Efeito da posiçao prona na mecânica respiratória e nas trocas gasosas em pacientes com SDRA grave

Effect of prone position on respiratory mechanics and gas exchanges in patients with severe ARDS

Maria Aparecida Nunes Bezerra Ananias1; Amanda Alvarenga Cambraia2; Débora Cerqueira Calderaro3

1. Fisioterapeuta. FHEMIG - Fundaçao Hospitalar do Estado de Minas Gerais ( Hospital Alberto Cavalcanti). Fisioterapeuta. Hospital Vera Cruz - Belo Horizonte MG. Pós-Graduada em Fisioterapia em Terapia Intensiva Adulto do Instituto Ensino e Pesquisa da Santa Casa de Misericórdia de Belo Horizonte-MG, Belo Horizonte, MG - Brasil.
2. Fisioterapeuta da FHEMIG - Fundaçao Hospitalar do Estado de Minas Gerais (HAC: Hospital Alberto Cavalcanti). Coordenadora do Serviço de Fisioterapia (HAC). Especialista em Fisioterapia Pneumo Funcional pela faculdade de Ciências Médicas de Minas Gerais/ Instituto Biocor, Belo Horizonte, MG - Brasil
3. Médica Intensivista da UTI do Hospital Alberto Cavalcanti Rede FHEMIG. Professora do curso de Pós-Graduaçao IEP Santa Casa de Belo Horizonte MG. Professora Adjunta do Departamento do Aparelho Locomotor da Faculdade de Medicina da Universidade Federal de Minas Gerais. Professora Titular do Departamento de Clínica Médica da Faculdade de Minas - FAMINAS - BH, Belo Horizonte, MG - Brasil

Endereço para correspondência

Maria Aparecida Nunes Bezerra Ananias
Hospital Alberto Cavalcanti - Fundaçao Hospitalar do Estado de Minas Gerais - FHEMIG
Belo Horizonte, MG - Brasil
E-mail: airamfisio@yahoo.com.br

Resumo

A síndrome do Desconforto Respiratório Agudo (SDRA) é uma síndrome clínica grave, caracterizada por lesao pulmonar difusa aguda.

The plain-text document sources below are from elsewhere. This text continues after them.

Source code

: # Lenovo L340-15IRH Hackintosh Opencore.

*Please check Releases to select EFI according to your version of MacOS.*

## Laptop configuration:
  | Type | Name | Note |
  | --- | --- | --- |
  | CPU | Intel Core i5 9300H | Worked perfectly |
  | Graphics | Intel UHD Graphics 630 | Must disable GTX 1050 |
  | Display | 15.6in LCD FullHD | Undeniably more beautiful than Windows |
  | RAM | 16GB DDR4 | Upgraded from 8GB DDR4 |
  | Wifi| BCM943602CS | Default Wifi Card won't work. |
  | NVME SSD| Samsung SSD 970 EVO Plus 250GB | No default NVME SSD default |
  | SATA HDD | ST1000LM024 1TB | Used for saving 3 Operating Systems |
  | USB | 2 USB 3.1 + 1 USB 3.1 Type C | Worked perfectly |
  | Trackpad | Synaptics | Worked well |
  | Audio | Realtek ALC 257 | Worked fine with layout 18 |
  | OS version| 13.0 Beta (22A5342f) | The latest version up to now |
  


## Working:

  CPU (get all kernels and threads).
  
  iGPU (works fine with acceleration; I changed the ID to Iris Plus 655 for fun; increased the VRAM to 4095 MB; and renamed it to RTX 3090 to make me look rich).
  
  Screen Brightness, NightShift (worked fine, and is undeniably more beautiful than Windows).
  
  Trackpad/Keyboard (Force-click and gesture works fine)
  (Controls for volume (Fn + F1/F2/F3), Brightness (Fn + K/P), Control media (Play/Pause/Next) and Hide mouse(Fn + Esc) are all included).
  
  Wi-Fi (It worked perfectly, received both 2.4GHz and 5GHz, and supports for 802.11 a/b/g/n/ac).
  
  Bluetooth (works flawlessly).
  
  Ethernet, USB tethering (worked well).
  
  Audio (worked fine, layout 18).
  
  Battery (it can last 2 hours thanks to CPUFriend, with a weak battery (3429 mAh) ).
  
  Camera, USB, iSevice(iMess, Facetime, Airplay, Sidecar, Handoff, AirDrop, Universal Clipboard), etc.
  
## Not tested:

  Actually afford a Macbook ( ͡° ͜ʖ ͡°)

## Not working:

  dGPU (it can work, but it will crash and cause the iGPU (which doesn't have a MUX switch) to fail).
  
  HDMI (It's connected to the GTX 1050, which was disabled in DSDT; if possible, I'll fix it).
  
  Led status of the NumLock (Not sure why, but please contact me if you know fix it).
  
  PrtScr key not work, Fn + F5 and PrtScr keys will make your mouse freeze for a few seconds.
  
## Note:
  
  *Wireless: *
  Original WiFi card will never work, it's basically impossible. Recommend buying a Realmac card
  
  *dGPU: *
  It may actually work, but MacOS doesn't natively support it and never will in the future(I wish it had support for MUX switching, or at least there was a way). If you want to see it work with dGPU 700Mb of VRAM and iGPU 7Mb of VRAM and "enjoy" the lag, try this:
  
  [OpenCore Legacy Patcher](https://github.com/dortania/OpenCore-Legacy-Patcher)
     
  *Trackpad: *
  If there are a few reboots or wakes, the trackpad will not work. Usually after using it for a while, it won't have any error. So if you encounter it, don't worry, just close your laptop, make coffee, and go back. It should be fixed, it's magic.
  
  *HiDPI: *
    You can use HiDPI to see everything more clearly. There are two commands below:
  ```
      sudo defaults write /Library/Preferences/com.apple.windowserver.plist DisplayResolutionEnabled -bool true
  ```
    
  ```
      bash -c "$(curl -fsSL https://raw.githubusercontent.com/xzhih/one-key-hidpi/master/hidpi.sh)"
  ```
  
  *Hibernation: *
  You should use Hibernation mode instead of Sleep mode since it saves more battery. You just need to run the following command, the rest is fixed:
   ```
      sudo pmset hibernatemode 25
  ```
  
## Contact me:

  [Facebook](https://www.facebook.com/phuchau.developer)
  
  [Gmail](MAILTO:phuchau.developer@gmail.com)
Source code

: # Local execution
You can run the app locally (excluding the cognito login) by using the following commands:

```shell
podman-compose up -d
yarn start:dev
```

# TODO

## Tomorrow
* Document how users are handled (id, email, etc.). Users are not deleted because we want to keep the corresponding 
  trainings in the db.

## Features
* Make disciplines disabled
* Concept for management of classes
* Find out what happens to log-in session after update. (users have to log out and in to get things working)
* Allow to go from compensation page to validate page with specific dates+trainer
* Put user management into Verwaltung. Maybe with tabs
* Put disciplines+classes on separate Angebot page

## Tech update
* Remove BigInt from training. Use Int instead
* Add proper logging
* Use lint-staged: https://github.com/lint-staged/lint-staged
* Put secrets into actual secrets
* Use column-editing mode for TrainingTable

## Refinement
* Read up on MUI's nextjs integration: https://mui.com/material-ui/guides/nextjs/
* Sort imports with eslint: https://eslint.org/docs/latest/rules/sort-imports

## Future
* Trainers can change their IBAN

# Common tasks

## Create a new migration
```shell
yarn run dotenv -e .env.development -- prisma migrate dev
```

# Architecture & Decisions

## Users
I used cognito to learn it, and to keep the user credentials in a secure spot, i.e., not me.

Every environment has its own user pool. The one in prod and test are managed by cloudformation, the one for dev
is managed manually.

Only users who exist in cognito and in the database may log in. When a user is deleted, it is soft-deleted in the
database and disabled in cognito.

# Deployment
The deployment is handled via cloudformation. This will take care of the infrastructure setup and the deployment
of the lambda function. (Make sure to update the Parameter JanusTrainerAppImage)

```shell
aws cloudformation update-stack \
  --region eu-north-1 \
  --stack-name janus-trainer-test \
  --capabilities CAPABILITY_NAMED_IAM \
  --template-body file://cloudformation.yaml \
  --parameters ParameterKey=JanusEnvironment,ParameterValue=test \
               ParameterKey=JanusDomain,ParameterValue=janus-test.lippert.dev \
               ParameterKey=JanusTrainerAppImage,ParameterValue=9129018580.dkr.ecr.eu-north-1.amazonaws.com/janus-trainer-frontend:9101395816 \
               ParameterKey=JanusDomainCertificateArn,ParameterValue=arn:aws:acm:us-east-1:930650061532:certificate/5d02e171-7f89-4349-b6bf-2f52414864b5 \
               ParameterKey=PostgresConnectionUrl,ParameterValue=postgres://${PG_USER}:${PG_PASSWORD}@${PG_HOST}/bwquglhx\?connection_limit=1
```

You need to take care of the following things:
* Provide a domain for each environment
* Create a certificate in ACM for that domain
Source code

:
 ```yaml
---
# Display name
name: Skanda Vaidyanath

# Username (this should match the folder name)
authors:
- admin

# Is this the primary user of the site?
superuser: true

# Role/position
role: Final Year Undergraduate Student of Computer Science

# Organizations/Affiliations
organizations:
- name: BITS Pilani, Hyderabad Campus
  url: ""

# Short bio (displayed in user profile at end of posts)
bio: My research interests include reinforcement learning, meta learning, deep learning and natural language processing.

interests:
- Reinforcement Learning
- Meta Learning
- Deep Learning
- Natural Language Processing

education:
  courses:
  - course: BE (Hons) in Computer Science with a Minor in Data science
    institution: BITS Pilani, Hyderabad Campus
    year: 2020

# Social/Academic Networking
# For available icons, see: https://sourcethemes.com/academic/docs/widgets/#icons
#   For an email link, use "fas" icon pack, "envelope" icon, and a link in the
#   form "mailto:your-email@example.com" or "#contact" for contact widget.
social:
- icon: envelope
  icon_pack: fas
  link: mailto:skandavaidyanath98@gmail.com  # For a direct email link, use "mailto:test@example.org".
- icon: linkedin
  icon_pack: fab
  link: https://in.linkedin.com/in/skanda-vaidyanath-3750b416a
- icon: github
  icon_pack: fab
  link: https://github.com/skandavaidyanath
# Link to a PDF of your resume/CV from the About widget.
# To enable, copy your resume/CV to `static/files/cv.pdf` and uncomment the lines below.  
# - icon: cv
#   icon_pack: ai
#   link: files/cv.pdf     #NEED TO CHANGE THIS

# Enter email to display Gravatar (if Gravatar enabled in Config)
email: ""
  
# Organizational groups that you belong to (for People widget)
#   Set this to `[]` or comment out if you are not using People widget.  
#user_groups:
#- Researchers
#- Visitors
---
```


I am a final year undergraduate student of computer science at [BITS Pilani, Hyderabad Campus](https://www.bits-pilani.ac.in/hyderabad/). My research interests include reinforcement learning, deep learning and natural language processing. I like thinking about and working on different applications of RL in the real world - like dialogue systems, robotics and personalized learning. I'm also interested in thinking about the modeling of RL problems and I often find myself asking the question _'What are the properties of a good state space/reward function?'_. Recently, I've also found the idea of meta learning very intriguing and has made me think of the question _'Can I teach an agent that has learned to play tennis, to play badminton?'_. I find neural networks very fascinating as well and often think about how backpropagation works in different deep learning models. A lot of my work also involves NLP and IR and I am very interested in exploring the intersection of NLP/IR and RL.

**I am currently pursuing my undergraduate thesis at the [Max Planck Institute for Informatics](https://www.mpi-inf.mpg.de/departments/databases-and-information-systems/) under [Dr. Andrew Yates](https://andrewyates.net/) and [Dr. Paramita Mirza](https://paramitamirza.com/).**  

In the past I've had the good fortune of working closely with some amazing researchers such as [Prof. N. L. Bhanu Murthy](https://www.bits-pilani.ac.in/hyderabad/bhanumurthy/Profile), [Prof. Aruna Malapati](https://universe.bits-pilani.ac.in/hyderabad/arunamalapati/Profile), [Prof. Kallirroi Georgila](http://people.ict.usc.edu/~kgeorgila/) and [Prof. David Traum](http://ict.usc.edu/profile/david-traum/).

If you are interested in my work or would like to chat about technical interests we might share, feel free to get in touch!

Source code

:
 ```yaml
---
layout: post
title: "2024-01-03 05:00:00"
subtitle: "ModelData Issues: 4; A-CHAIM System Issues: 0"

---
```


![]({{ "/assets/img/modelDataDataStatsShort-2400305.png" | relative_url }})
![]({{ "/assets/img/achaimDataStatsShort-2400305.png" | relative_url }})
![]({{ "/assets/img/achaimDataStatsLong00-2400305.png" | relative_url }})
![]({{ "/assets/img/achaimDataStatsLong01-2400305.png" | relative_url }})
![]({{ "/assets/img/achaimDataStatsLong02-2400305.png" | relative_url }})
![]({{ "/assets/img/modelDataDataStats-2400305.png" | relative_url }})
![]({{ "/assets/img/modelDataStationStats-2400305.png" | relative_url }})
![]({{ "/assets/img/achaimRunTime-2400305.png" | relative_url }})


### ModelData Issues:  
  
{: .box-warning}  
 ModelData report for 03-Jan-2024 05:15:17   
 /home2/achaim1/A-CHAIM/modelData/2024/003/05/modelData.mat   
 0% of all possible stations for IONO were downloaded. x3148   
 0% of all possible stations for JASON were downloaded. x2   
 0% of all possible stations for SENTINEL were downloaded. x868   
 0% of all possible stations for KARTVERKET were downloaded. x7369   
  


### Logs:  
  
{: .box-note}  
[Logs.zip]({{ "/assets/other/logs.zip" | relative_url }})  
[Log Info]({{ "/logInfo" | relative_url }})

A posiçao prona foi sugerida para corrigir a hipoxemia nos pacientes com SDRA grave.
OBJETIVO: Fazer uma análise retrospectiva dos efeitos da posiçao prona nos parâmetros da mecânica respiratória e gasométricos dos pacientes com SDRA grave internados na Unidade de Terapia Intensiva (UTI) do Hospital Alberto Cavalcanti (HAC), no período de janeiro de 2016 a junho de 2017.
MÉTODO: Foi feita a análise descritiva de sete pacientes com SDRA grave submetidos à ventilaçao em posiçao prona. Foram avaliados dos efeitos da posiçao prona nos parâmetros ventilatórios e gasométricos, além de eventos adversos relacionados a ela. As análises estatísticas foram realizadas no SPSS 22.0. Valor-p<0,05 foi significativo.
RESULTADOS: Cinco (71,4%) pacientes eram do sexo masculino. A idade média (±DP) foi 44,7±18,8 anos. Seis (85,7%) foram internados por doenças clínicas, 4 (57,1%) apresentaram SDRA extrapulmonar. O APACHE II foi 24±8,87. Os pacientes permaneceram internados na UTI por 26,3±17,3 e no hospital por 53,3±20,1 dias. Houve um (14,3%) óbito hospitalar. A ventilaçao prona foi realizada durante 16 horas, intercaladas com oito horas de ventilaçao em posiçao supina, por 3,43±2,23 (1-7) dias. Houve melhora da complacência pulmonar estática (29,8±10,3 vs. 45,7±14,9, valor-p=0,036), relaçao PaO2/FIO2 (89,1±24,4 vs. 288,4±56,2 valor-p<0,0001) e da PaCO2 (52,9±8,6 vs. 37,7±9,7, valor-p=0,013), com baixa incidência de eventos adversos graves.
CONCLUSAO: A posiçao prona foi eficiente e segura nesta populaçao.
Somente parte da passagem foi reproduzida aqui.